Site information
- Type: Military airfield
- Controlled by: United States Army Air Forces

Location
- Coordinates: 42°55′08.76″N 10°45′42.76″E﻿ / ﻿42.9191000°N 10.7618778°E (Approximate)

Site history
- Built: 1944
- In use: 1944

= Follonica Airfield =

World War II airfield in Follonica, Italy

Follonica Airfield is an abandoned World War II military airfield in Italy, located in the vicinity of Follonica in Tuscany; about 180 km northwest of Rome.

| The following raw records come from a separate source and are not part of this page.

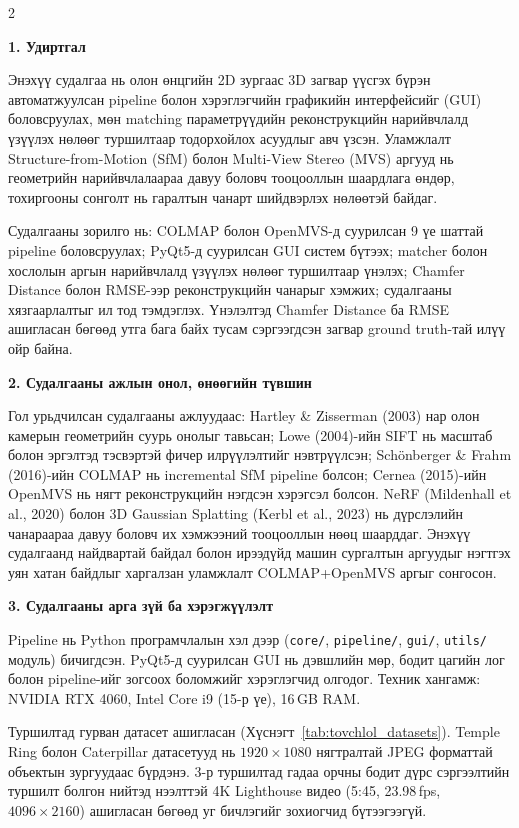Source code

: \begin{multicols}{2}
\setlength{\parskip}{5pt}
\sloppy

\noindent\textbf{1. Удиртгал}

Энэхүү судалгаа нь олон өнцгийн 2D зургаас 3D загвар үүсгэх бүрэн автоматжуулсан pipeline болон хэрэглэгчийн графикийн интерфейсийг (GUI) боловсруулах, мөн matching параметрүүдийн реконструкцийн нарийвчлалд үзүүлэх нөлөөг туршилтаар тодорхойлох асуудлыг авч үзсэн. Уламжлалт Structure-from-Motion (SfM) болон Multi-View Stereo (MVS) аргууд нь геометрийн нарийвчлалаараа давуу боловч тооцооллын шаардлага өндөр, тохиргооны сонголт нь гаралтын чанарт шийдвэрлэх нөлөөтэй байдаг.

Судалгааны зорилго нь: COLMAP болон OpenMVS-д суурилсан 9 үе шаттай pipeline боловсруулах; PyQt5-д суурилсан GUI систем бүтээх; matcher болон хослолын аргын нарийвчлалд үзүүлэх нөлөөг туршилтаар үнэлэх; Chamfer Distance болон RMSE-ээр реконструкцийн чанарыг хэмжих; судалгааны хязгаарлалтыг ил тод тэмдэглэх. Үнэлэлтэд Chamfer Distance ба RMSE ашигласан бөгөөд утга бага байх тусам сэргээгдсэн загвар ground truth-тай илүү ойр байна.

\noindent\textbf{2. Судалгааны ажлын онол, өнөөгийн түвшин}

Гол урьдчилсан судалгааны ажлуудаас: Hartley \& Zisserman (2003) нар олон камерын геометрийн суурь онолыг тавьсан; Lowe (2004)-ийн SIFT нь масштаб болон эргэлтэд тэсвэртэй фичер илрүүлэлтийг нэвтрүүлсэн; Sch{\"o}nberger \& Frahm (2016)-ийн COLMAP нь incremental SfM pipeline болсон; Cernea (2015)-ийн OpenMVS нь нягт реконструкцийн нэгдсэн хэрэгсэл болсон. NeRF (Mildenhall et al., 2020) болон 3D Gaussian Splatting (Kerbl et al., 2023) нь дүрслэлийн чанараараа давуу боловч их хэмжээний тооцооллын нөөц шаарддаг. Энэхүү судалгаанд найдвартай байдал болон ирээдүйд машин сургалтын аргуудыг нэгтгэх уян хатан байдлыг харгалзан уламжлалт COLMAP+OpenMVS аргыг сонгосон.

\noindent\textbf{3. Судалгааны арга зүй ба хэрэгжүүлэлт}

Pipeline нь Python програмчлалын хэл дээр (\texttt{core/}, \texttt{pipeline/}, \texttt{gui/}, \texttt{utils/} модуль) бичигдсэн. PyQt5-д суурилсан GUI нь дэвшлийн мөр, бодит цагийн лог болон pipeline-ийг зогсоох боломжийг хэрэглэгчид олгодог. Техник хангамж: NVIDIA RTX 4060, Intel Core i9 (15-р үе), 16\,GB RAM.

Туршилтад гурван датасет ашигласан (Хүснэгт~\ref{tab:tovchlol_datasets}). Temple Ring болон Caterpillar датасетууд нь $1920\times1080$ нягтралтай JPEG форматтай объектын зургуудаас бүрдэнэ. 3-р туршилтад гадаа орчны бодит дүрс сэргээлтийн туршилт болгон нийтэд нээлттэй 4K Lighthouse видео (5:45, 23.98\,fps, $4096\times2160$) ашигласан бөгөөд уг бичлэгийг зохиогчид бүтээгээгүй.


\end{multicols}
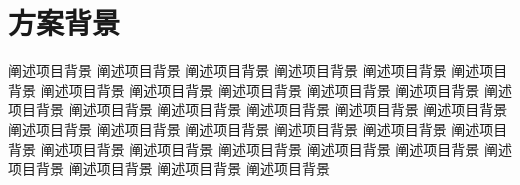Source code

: \newpage
\section{方案背景}

\songti\text
阐述项目背景 阐述项目背景 阐述项目背景 阐述项目背景 阐述项目背景 阐述项目背景 阐述项目背景 阐述项目背景 阐述项目背景 阐述项目背景 阐述项目背景 阐述项目背景 阐述项目背景 阐述项目背景 阐述项目背景 阐述项目背景 阐述项目背景 阐述项目背景 阐述项目背景 阐述项目背景 阐述项目背景 阐述项目背景 阐述项目背景 阐述项目背景 阐述项目背景 阐述项目背景 阐述项目背景 阐述项目背景 阐述项目背景 阐述项目背景 阐述项目背景 阐述项目背景
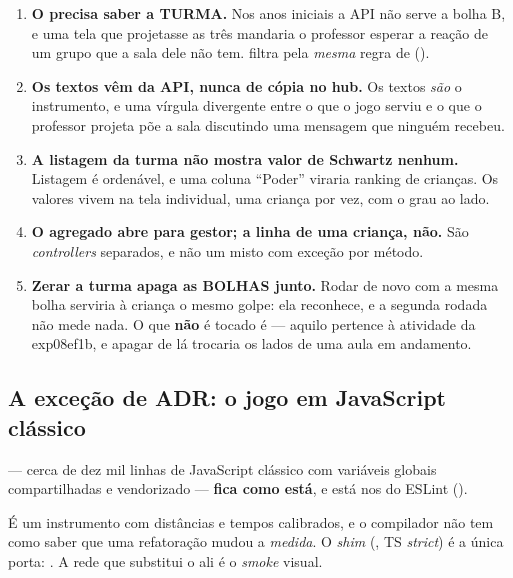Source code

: \begin{regra}
\begin{enumerate}
  \item \textbf{O  precisa saber a TURMA.} Nos anos iniciais a API não
    serve a bolha B, e uma tela que projetasse as três mandaria o professor
    esperar a reação de um grupo que a sala dele não tem.
     filtra pela \emph{mesma} regra de
     ().
  \item \textbf{Os textos vêm da API, nunca de cópia no hub.} Os textos
    \emph{são} o instrumento, e uma vírgula divergente entre o que o jogo serviu e
    o que o professor projeta põe a sala discutindo uma mensagem que ninguém
    recebeu.
  \item \textbf{A listagem da turma não mostra valor de Schwartz nenhum.}
    Listagem é ordenável, e uma coluna \enquote{Poder} viraria ranking de
    crianças. Os valores vivem na tela individual, uma criança por vez, com o
    grau ao lado.
  \item \textbf{O agregado abre para gestor; a linha de uma criança, não.} São
    \emph{controllers} separados, e não um  misto com exceção por
    método.
  \item \textbf{Zerar a turma apaga as BOLHAS junto.} Rodar de novo com a mesma
    bolha serviria à criança o mesmo golpe: ela reconhece, e a segunda rodada não
    mede nada. O que \textbf{não} é tocado é
     --- aquilo pertence à atividade da
    exp08ef1b, e apagar de lá trocaria os lados de uma aula em andamento.
\end{enumerate}
\end{regra}

\subsection{A exceção de ADR: o jogo em JavaScript clássico}

\begin{decisao}
 --- cerca de dez mil
linhas de JavaScript clássico com variáveis globais compartilhadas e
 vendorizado --- \textbf{fica como está}, e está nos
 do ESLint ().

É um instrumento com distâncias e tempos calibrados, e o compilador não tem como
saber que uma refatoração mudou a \emph{medida}. O \emph{shim} (, TS
\emph{strict}) é a única porta: . A rede que substitui o
 ali é o \emph{smoke} visual.
\end{decisao}

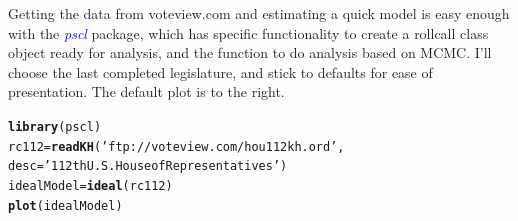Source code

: \documentclass[english,nohyper,titlepage]{tufte-handout}\usepackage[]{graphicx}\usepackage[]{color}
\makeatletter
\newcommand{\hlstr}[1]{\textcolor[rgb]{0.192,0.494,0.8}{#1}}%
\newcommand{\hlstd}[1]{\textcolor[rgb]{0.345,0.345,0.345}{#1}}%
\newcommand{\hlkwb}[1]{\textcolor[rgb]{0.69,0.353,0.396}{#1}}%
\newcommand{\hlkwc}[1]{\textcolor[rgb]{0.333,0.667,0.333}{#1}}%
\newcommand{\hlkwd}[1]{\textcolor[rgb]{0.737,0.353,0.396}{\textbf{#1}}}%
\newenvironment{kframe}{%
 \def\at@end@of@kframe{}%
 \ifinner\ifhmode%
  \def\at@end@of@kframe{\end{minipage}}%
  \begin{minipage}{\columnwidth}%
 \fi\fi%
 \def\FrameCommand##1{\hskip\@totalleftmargin \hskip-\fboxsep
 \colorbox{shadecolor}{##1}\hskip-\fboxsep
     \hskip-\linewidth \hskip-\@totalleftmargin \hskip\columnwidth}%
 \MakeFramed {\advance\hsize-\width
   \@totalleftmargin\z@ \linewidth\hsize
   \@setminipage}}%
 {\par\unskip\endMakeFramed%
 \at@end@of@kframe}
\newenvironment{knitrout}{}{} %
\makeatother
\begin{document}
Getting the data from voteview.com and estimating a quick model is easy enough with the \emph{\textcolor{blue}{pscl}} package, which has specific functionality to create a rollcall class object ready for analysis, and the function to do analysis based on MCMC.  I'll choose the last completed legislature, and stick to defaults for ease of presentation.  The default plot is to the right.

\begin{knitrout}\footnotesize
{}\color{fgcolor}\begin{kframe}
\begin{alltt}
\hlkwd{library}\hlstd{(pscl)}
\hlstd{rc112} \hlkwb{=} \hlkwd{readKH}\hlstd{(}\hlstr{'ftp://voteview.com/hou112kh.ord'}\hlstd{,}
               \hlkwc{desc}\hlstd{=}\hlstr{'112th U.S. House of Representatives'}\hlstd{)}
\hlstd{idealModel} \hlkwb{=} \hlkwd{ideal}\hlstd{(rc112)}
\hlkwd{plot}\hlstd{(idealModel)}
\end{alltt}
\end{kframe}
\end{knitrout}
\end{document}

It was an all-weather temporary field built by the United States Army Air Force XII Engineer Command using a graded earth compacted surface, with a prefabricated hessian (burlap) surfacing known as PHS. PHS was made of an asphalt-impregnated jute which was rolled out over the compacted surface over a square mesh track (SMT) grid of wire joined in 3-inch squares. Pierced Steel Planking was also used for parking areas, as well as for dispersal sites, when it was available. In addition, tents were used for billeting and also for support facilities; an access road was built to the existing road infrastructure; a dump for supplies, ammunition, and gasoline drums, along with a drinkable water and minimal electrical grid for communications and station lighting.

Once completed it was turned over for use by the Twelfth Air Force. Known units assigned were:

- 47th Bombardment Group, 18 September–October 1944, A-20 Havoc

When the Americans pulled out, the airfield was dismantled and abandoned. The land has since been turned into a housing development.